Homerton improves GP test access

  • 28 April 2011
Homerton improves GP test access
Homerton procures vendor neutral archive ahead of PACS replacement

Homerton University Hospital NHS Foundation Trust has contracted CliniSys for the implementation of its CyberLab.

About 40% of the trust’s lab test requests come from the 44 GP practices within NHS City and Hackney, and at the moment they all lodge requests on paper. CyberLab will enable the GPs to make the requests electronically through the web.

Homerton’s pathology IT manager, John Gooch, said this will vastly improve the lab’s efficiency.

“It takes between 30 seconds and a minute to log a paper request into the LIMS [laboratory information management system] – electronic requests take five seconds,” he said.

“Sometimes, on really bad days, when we’ve got poor attendance in the lab, [paper requests] can delay the process by a couple of hours. If [the requests were] electronic it wouldn’t be of that sort of level.”

The CyberLab software is currently being installed. Gooch said he hopes to pilot the system with one or two GP practices during the summer, with the first practice actually going live in late summer or early autumn.

The trust is then planning to continue to transfer one practice per week to the electronic system – aiming to have all converted by mid-2012. This would mean that 90-95% of the lab’s requests would then be made electronically.

Homerton has paid for CyberLab and has received no financial support for the improvements from the primary care trust.

“We’ve wanted this for probably about three years now,” Gooch said. “In the end I actually persuaded the trust that it was in our best interests, so we’re happy to pay for it all.”

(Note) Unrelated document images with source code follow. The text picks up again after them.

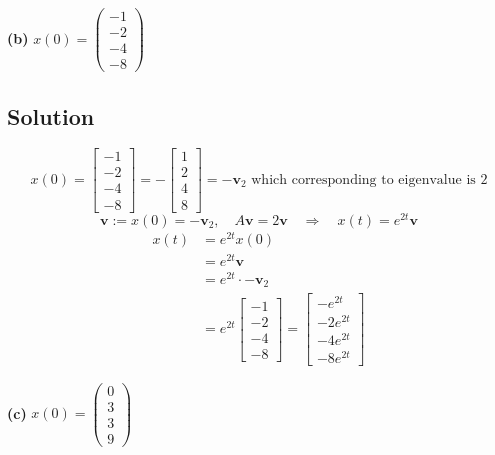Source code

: \documentclass[12pt,a4paper]{article}
\begin{document}
\textbf{(b)} $x(0)=\begin{pmatrix}-1\\-2\\-4\\-8\end{pmatrix}$
\subsection*{Solution}

\[
x(0) = \begin{bmatrix}
	-1 \\ -2 \\ -4 \\ -8 
\end{bmatrix} = -\begin{bmatrix}
	1 \\ 2 \\ 4 \\ 8
\end{bmatrix} = -\mathbf v_2 \text{ which corresponding to eigenvalue is } 2
\]
\[
\mathbf v:=x(0)=-\mathbf v_2,\quad A\mathbf v=2\mathbf v\quad\Rightarrow\quad x(t)=e^{2t}\mathbf v
\]
\begin{align*}
	x(t) &= e^{2t} x(0) \\
	&= e^{2t} \mathbf v \\
	&= e^{2t} \cdot - \mathbf v_2 \\
	&= e^{2t} \begin{bmatrix}
		-1 \\ -2 \\ -4 \\ -8 
	\end{bmatrix} = \begin{bmatrix}
	-e^{2t} \\ -2 e^{2t} \\ -4 e^{2t} \\ -8 e^{2t}
	\end{bmatrix}
\end{align*}

\textbf{(c)} $x(0)=\begin{pmatrix}0\\3\\3\\9\end{pmatrix}$
\end{document}
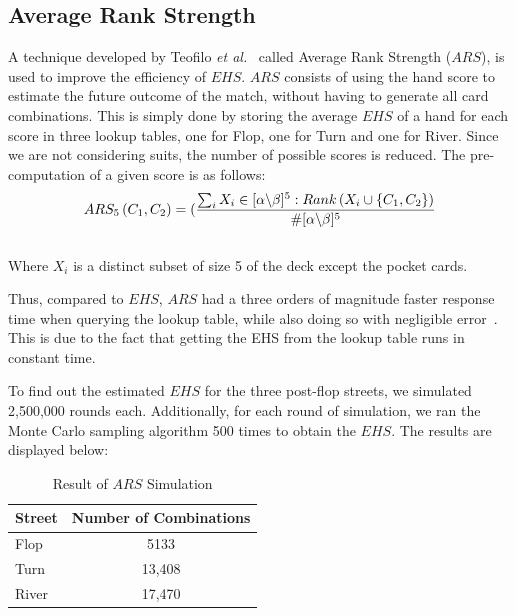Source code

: \documentclass{article}
\begin{document}
\subsection{Average Rank Strength}

A technique developed by Teofilo \textit{et al.}~ called Average Rank Strength ($ARS$), is used to improve the efficiency of $EHS$. $ARS$ consists of using the hand score to estimate the future outcome of the match, without having to generate all card combinations. This is simply done by storing the average $EHS$ of a hand for each score in three lookup tables, one for Flop, one for Turn and one for River. Since we are not considering suits, the number of possible scores is reduced. The pre-computation of a given score is as follows:
\begin{displaymath}
  ARS_{5}\left(C_{1}, C_{2}\right)=(\frac{\sum_{i}X_{i} \in [\alpha \char`\\ \beta]^{5}:Rank \left(X_{i} \cup \left \lbrace C_{1}, C_{2} \right \rbrace \right)}{\#[\alpha \char`\\ \beta]^{5}}
\end{displaymath}\\
Where $X_i$ is a distinct subset of size 5 of the deck except the pocket cards.

Thus, compared to $EHS$, $ARS$ had a three orders of magnitude faster response time when querying the lookup table, while also doing so with negligible error~\cite{trc:ars}. This is due to the fact that getting the EHS from the lookup table runs in constant time.

To find out the estimated $EHS$ for the three post-flop streets, we simulated 2,500,000 rounds each. Additionally, for each round of simulation, we ran the Monte Carlo sampling algorithm 500 times to obtain the $EHS$. The results are displayed below:

\begin{table}[h!]
  \begin{center}
    \begin{tabular}{l|c}
      \textbf{Street} & \textbf{Number of Combinations} \\
      \hline
      Flop & 5133 \\
      Turn & 13,408 \\
      River & 17,470 \\
    \end{tabular}
    \caption{Result of $ARS$ Simulation}
    \label{tab:table2}
  \end{center}
\end{table}
\end{document}

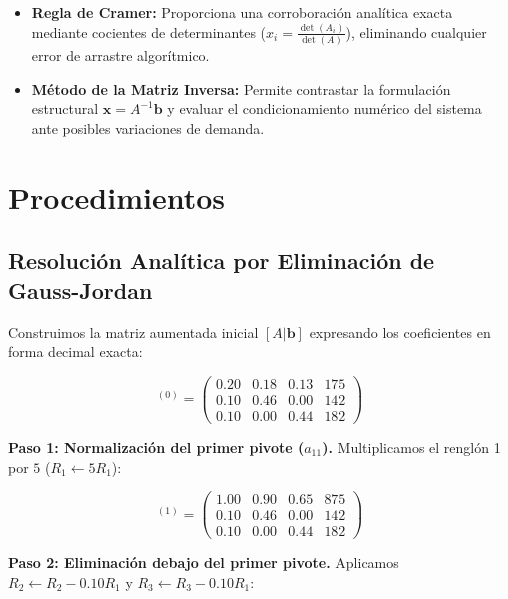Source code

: \begin{enumerate}
\begin{itemize}
        \item \textbf{Regla de Cramer:} Proporciona una corroboración analítica exacta mediante cocientes de determinantes ($x_i = \frac{\det(A_i)}{\det(A)}$), eliminando cualquier error de arrastre algorítmico.

        \item \textbf{Método de la Matriz Inversa:} Permite contrastar la formulación estructural $\mathbf{x} = A^{-1}\mathbf{b}$ y evaluar el condicionamiento numérico del sistema ante posibles variaciones de demanda.

    \end{itemize}

\end{enumerate}

\section{Procedimientos}

\subsection{Resolución Analítica por Eliminación de Gauss-Jordan}

Construimos la matriz aumentada inicial $[A|\mathbf{b}]$ expresando los coeficientes en forma decimal exacta:

\begin{equation}
[A|\mathbf{b}]^{(0)} =
\left(\begin{array}{ccc|c}
0.20 & 0.18 & 0.13 & 175 \\
0.10 & 0.46 & 0.00 & 142 \\
0.10 & 0.00 & 0.44 & 182
\end{array}\right)
\end{equation}

\noindent\textbf{Paso 1: Normalización del primer pivote ($a_{11}$).} Multiplicamos el renglón 1 por $5$ ($R_1 \leftarrow 5 R_1$):

\begin{equation}
[A|\mathbf{b}]^{(1)} =
\left(\begin{array}{ccc|c}
1.00 & 0.90 & 0.65 & 875 \\
0.10 & 0.46 & 0.00 & 142 \\
0.10 & 0.00 & 0.44 & 182
\end{array}\right)
\end{equation}

\noindent\textbf{Paso 2: Eliminación debajo del primer pivote.} Aplicamos $R_2 \leftarrow R_2 - 0.10 R_1$ y $R_3 \leftarrow R_3 - 0.10 R_1$:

He added that the system will help to secure the lab’s income as the healthcare sector moves into a more competitive phase.

CliniSys’ chief executive officer Fiona Pearson said the system gives GPs a better quality service.

“There’s quite a big change in the relationships between GPs and laboratories, and that’s where we are starting to see these types of systems, because it helps the laboratory deliver a better service to GPs.”

Following the GPs’ conversion to electronic requesting, mental health will be the only services to still lodge paper requests with the Homerton’s pathology service.